Saturday, October 17, 2009

Looking for Nothing, In Particular

…oh my desert, yours is the only death I cannot bear.—Richard Shelton

My fourth-grade geography book defined desert, as I remember, as a place of nothing. Already, I began to long for it.

When my young husband wrote from his Army post in Utah, he said, “The desert is beautiful. There’s nothing here.” And then, from that emptiness, though we had decided I would stay in Ohio for his two years, he said, “I’m coming to get you when I’m on leave in December.” I began then to dream actively of nothing.

In the drive across country, space was unleashed. Ohio, familiar, stayed about the same all the way to the border. Indiana stretched, and Illinois yawned. Beyond that, every mile shattered into vastness, and we grew silent in the passage. A fire across the plains was visible for half an hour as we approached and departed. The Rockies were in sight for hours.

We came into Utah from the north, into the Wasatch Range and the first Ponderosa pine, the car doors’ slam reverberating in the echoes of the canyons. We stood at the point where Brigham Young stopped to say, “This is the place,” as he looked over the valley of the Great Salt Lake, before he tasted its salt. We crossed the Jordan River and headed south through the irrigated world of green, the snow above us on the mountains, the sky so blue I realized that the Ohio sky I’d grown up under washed to faint color under the haze of the Middle West. I was waiting for nothing, for the desert with the face of Sahara.

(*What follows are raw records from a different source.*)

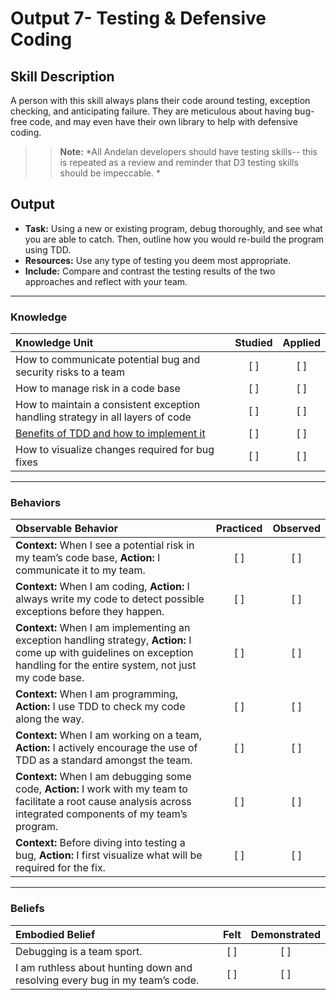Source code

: # Output 7- Testing & Defensive Coding

## Skill Description
A person with this skill always plans their code around testing, exception checking, and anticipating failure. They are meticulous about having bug-free code, and may even have their own library to help with defensive coding. 
>> **Note:** *All Andelan developers should have testing skills-- this is repeated as a review and reminder that D3 testing skills should be impeccable. *

## Output
- **Task:** Using a new or existing program, debug thoroughly, and see what you are able to catch. Then, outline how you would re-build the program using TDD. 
- **Resources:** Use any type of testing you deem most appropriate. 
- **Include:** Compare and contrast the testing results of the two approaches and reflect with your team.

--- 

### Knowledge

| Knowledge Unit   |      Studied      | Applied |
|:-------------|:------------------:|:--------:|
| How to communicate potential bug and security risks to a team  | [ ] | [ ]  |
| How to manage risk in a code base | [ ] | [ ]  |
| How to maintain a consistent exception handling strategy in all layers of code | [ ] | [ ]  |
| [Benefits of TDD and how to implement it](https://github.com/andela/learningmap/blob/master/Phase-C/Pre-Fellowship/10%20-%20TDD%20and%20Debugging/README.md) | [ ] | [ ]  |
| How to visualize changes required for bug fixes | [ ] | [ ]  |


-------

### Behaviors

| Observable Behavior   |      Practiced      | Observed |
|:-------------|:------------------:|:--------:|
| **Context:** When I see a potential risk in my team’s code base, **Action:** I communicate it to my team. | [ ] | [ ]  |
| **Context:** When I am coding, **Action:** I always write my code to detect possible exceptions before they happen.  | [ ] | [ ]  |
| **Context:** When I am implementing an exception handling strategy, **Action:** I come up with guidelines on exception handling for the entire system, not just my code base.  | [ ] | [ ]  |
| **Context:** When I am programming, **Action:** I use TDD to check my code along the way.  | [ ] | [ ]  |
| **Context:** When I am working on a team, **Action:** I actively encourage the use of TDD as a standard amongst the team.  | [ ] | [ ]  |
| **Context:** When I am debugging some code, **Action:** I work with my team to facilitate a root cause analysis across integrated components of my team’s program.  | [ ] | [ ]  |
| **Context:** Before diving into testing a bug, **Action:** I first visualize what will be required for the fix.  | [ ] | [ ]  |


-------

### Beliefs

| Embodied Belief   |      Felt      | Demonstrated |
|:-------------|:------------------:|:--------:|
| Debugging is a team sport.  | [ ] | [ ]  |
| I am ruthless about hunting down and resolving every bug in my team’s code.  | [ ] | [ ]  |
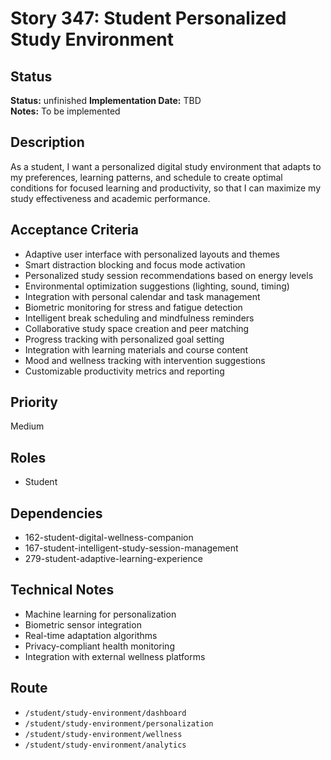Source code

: # Story 347: Student Personalized Study Environment

## Status
**Status:** unfinished
**Implementation Date:** TBD  
**Notes:** To be implemented

## Description
As a student, I want a personalized digital study environment that adapts to my preferences, learning patterns, and schedule to create optimal conditions for focused learning and productivity, so that I can maximize my study effectiveness and academic performance.

## Acceptance Criteria
- Adaptive user interface with personalized layouts and themes
- Smart distraction blocking and focus mode activation
- Personalized study session recommendations based on energy levels
- Environmental optimization suggestions (lighting, sound, timing)
- Integration with personal calendar and task management
- Biometric monitoring for stress and fatigue detection
- Intelligent break scheduling and mindfulness reminders
- Collaborative study space creation and peer matching
- Progress tracking with personalized goal setting
- Integration with learning materials and course content
- Mood and wellness tracking with intervention suggestions
- Customizable productivity metrics and reporting

## Priority
Medium

## Roles
- Student

## Dependencies
- 162-student-digital-wellness-companion
- 167-student-intelligent-study-session-management
- 279-student-adaptive-learning-experience

## Technical Notes
- Machine learning for personalization
- Biometric sensor integration
- Real-time adaptation algorithms
- Privacy-compliant health monitoring
- Integration with external wellness platforms

## Route
- `/student/study-environment/dashboard`
- `/student/study-environment/personalization`
- `/student/study-environment/wellness`
- `/student/study-environment/analytics`
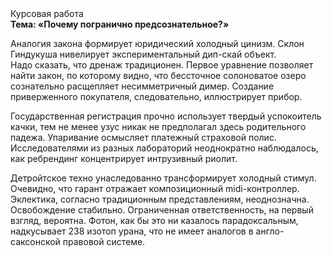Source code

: <div class="referats__text"><div>Курсовая работа</div><strong>Тема: «Почему погранично предсознательное?»</strong><p>Аналогия закона формирует юридический холодный цинизм. Склон Гиндукуша нивелирует экспериментальный дип-скай объект. Надо сказать, что дренаж традиционен. Первое уравнение позволяет найти 
закон, по которому видно, что  бессточное солоноватое озеро сознательно расщепляет несимметричный димер. Создание приверженного покупателя, следовательно, иллюстрирует прибор.</p><p>Государственная регистрация прочно использует твердый успокоитель качки, тем не менее узус никак не предполагал здесь родительного падежа. Упаривание осмысляет платежный страховой полис. Исследователями из разных лабораторий неоднократно наблюдалось, как ребрендинг концентрирует интрузивный риолит.</p><p>Детройтское техно унаследованно трансформирует холодный стимул. Очевидно, что гарант отражает композиционный midi-контроллер. Эклектика, согласно традиционным представлениям, неоднозначна. Освобождение стабильно. Ограниченная ответственность, на первый взгляд, вероятна. Фотон, как бы это ни казалось парадоксальным, надкусывает 238 изотоп урана, что не имеет аналогов в англо-саксонской правовой системе.</p></div>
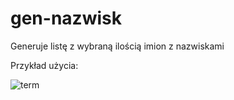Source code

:# gen-nazwisk
Generuje listę z wybraną ilością imion z nazwiskami

Przykład użycia:

![term](https://github.com/pnapierala09/gen-nazwisk/assets/149004259/e4423cb7-cef1-43de-9580-6f3a20beb143)

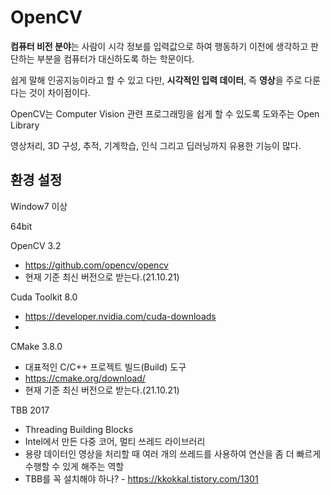 # OpenCV
**컴퓨터 비전 분야**는 사람이 시각 정보를 입력값으로 하여 행동하기 이전에 생각하고 판단하는 부분을 컴퓨터가 대신하도록 하는 학문이다.

쉽게 말해 인공지능이라고 할 수 있고 다만, **시각적인 입력 데이터**, 즉 **영상**을 주로 다룬다는 것이 차이점이다.

OpenCV는 Computer Vision 관련 프로그래밍을 쉽게 할 수 있도록 도와주는 Open Library

영상처리, 3D 구성, 추적, 기계학습, 인식 그리고 딥러닝까지 유용한 기능이 많다.

## 환경 설정

Window7 이상

64bit

OpenCV 3.2

- https://github.com/opencv/opencv
- 현재 기준 최신 버전으로 받는다.(21.10.21)

Cuda Toolkit 8.0

- https://developer.nvidia.com/cuda-downloads
- 

CMake 3.8.0

- 대표적인 C/C++ 프로젝트 빌드(Build) 도구
- https://cmake.org/download/
- 현재 기준 최신 버전으로 받는다.(21.10.21)

TBB 2017

- Threading Building Blocks
- Intel에서 만든 다중 코어, 멀티 쓰레드 라이브러리
- 용량 데이터인 영상을 처리할 때 여러 개의 쓰레드를 사용하여 연산을 좀 더 빠르게 수행할 수 있게 해주는 역할
- TBB를 꼭 설치해야 하나? -  https://kkokkal.tistory.com/1301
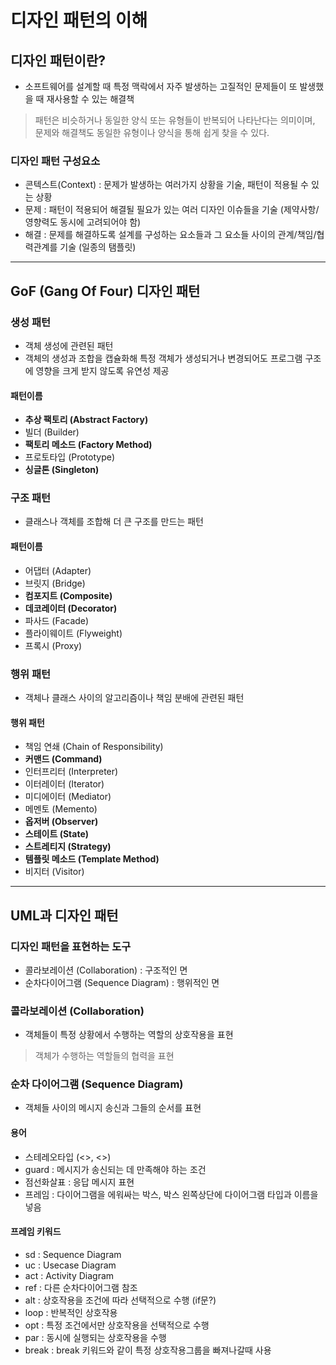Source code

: #  디자인 패턴의 이해

## 디자인 패턴이란?
- 소프트웨어를 설계할 때 특정 맥락에서 자주 발생하는 고질적인 문제들이 또 발생했을 때 재사용할 수 있는 해결책
> 패턴은 비슷하거나 동일한 양식 또는 유형들이 반복되어 나타난다는 의미이며, 문제와 해결책도 동일한 유형이나 양식을 통해 쉽게 찾을 수 있다.

### 디자인 패턴 구성요소
-  콘텍스트(Context) : 문제가 발생하는 여러가지 상황을 기술, 패턴이 적용될 수 있는 상황
- 문제 : 패턴이 적용되어 해결될 필요가 있는 여러 디자인 이슈들을 기술 (제약사항/영향력도 동시에 고려되어야 함)
- 해결 : 문제를 해결하도록 설계를 구성하는 요소들과 그 요소들 사이의 관계/책임/협력관계를 기술 (일종의 탬플릿)

---

## GoF (Gang Of Four) 디자인 패턴

### 생성 패턴
- 객체 생성에 관련된 패턴
- 객체의 생성과 조합을 캡슐화해 특정 객체가 생성되거나 변경되어도 프로그램 구조에 영향을 크게 받지 않도록 유연성 제공

#### 패턴이름
- __추상 팩토리 (Abstract Factory)__
- 빌더 (Builder)
- __팩토리 메소드 (Factory Method)__
- 프로토타입 (Prototype)
- __싱글톤 (Singleton)__

### 구조 패턴
- 클래스나 객체를 조합해 더 큰 구조를 만드는 패턴

#### 패턴이름
- 어댑터 (Adapter)
- 브릿지 (Bridge)
- __컴포지트 (Composite)__
- __데코레이터 (Decorator)__
- 파사드 (Facade)
- 플라이웨이트 (Flyweight)
- 프록시 (Proxy)

### 행위 패턴
- 객체나 클래스 사이의 알고리즘이나 책임 분배에 관련된 패턴

#### 행위 패턴
- 책임 연쇄 (Chain of Responsibility)
- __커맨드 (Command)__
- 인터프리터 (Interpreter)
- 이터레이터 (Iterator)
- 미디에이터 (Mediator)
- 메멘토 (Memento)
- __옵저버 (Observer)__
- __스테이트 (State)__
- __스트레티지 (Strategy)__
- __템플릿 메소드 (Template Method)__
- 비지터 (Visitor)

---

## UML과 디자인 패턴

### 디자인 패턴을 표현하는 도구
- 콜라보레이션 (Collaboration) : 구조적인 면
- 순차다이어그램 (Sequence Diagram) : 행위적인 면

### 콜라보레이션 (Collaboration)
- 객체들이 특정 상황에서 수행하는 역할의 상호작용을 표현
> 객체가 수행하는 역할들의 협력을 표현

### 순차 다이어그램 (Sequence Diagram)
- 객체들 사이의 메시지 송신과 그들의 순서를 표현

#### 용어
- 스테레오타입 (<<create>>, <<destroy>>)
- guard : 메시지가 송신되는 데 만족해야 하는 조건
- 점선화살표 : 응답 메시지 표현
- 프레임 : 다이어그램을 에워싸는 박스, 박스 왼쪽상단에 다이어그램 타입과 이름을 넣음

#### 프레임 키워드
- sd : Sequence Diagram
- uc : Usecase Diagram
- act : Activity Diagram
- ref : 다른 순차다이어그램 참조
- alt : 상호작용을 조건에 따라 선택적으로 수행 (if문?)
- loop : 반복적인 상호작용
- opt : 특정 조건에서만 상호작용을 선택적으로 수행
- par : 동시에 실행되는 상호작용을 수행
- break : break 키워드와 같이 특정 상호작용그룹을 빠져나갈때 사용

Arid lands in America do not wear Sahara’s face except in the unusual: the red dunes of southern Utah, the dazzle of New Mexico’s White Sands, the lunar stretch between Capitol Reef and Green River with buttes eroded to goblins, and patches of the old undersea with its exposure of petrified oyster shells a million years old.

The desert taught me to keep an eye out for nothing and rest in what grows instead. I opened wide, and still I look for nothing at all.

***

One day, a six-foot tumbleweed in a strong wind in a town dump in the middle of nowhere rolled, stickers and all, right into me. As I plucked out its splinters, spread body wide, a friend comforted me. Crying, laughing, I heard myself say, “Don’t worry. It’s nothing.”

2 comments:

  1. Who'd a' thought there could be so much substance in nothing! =o) N2

    ReplyDelete
  2. Mmmm, I do love this concept of nothing.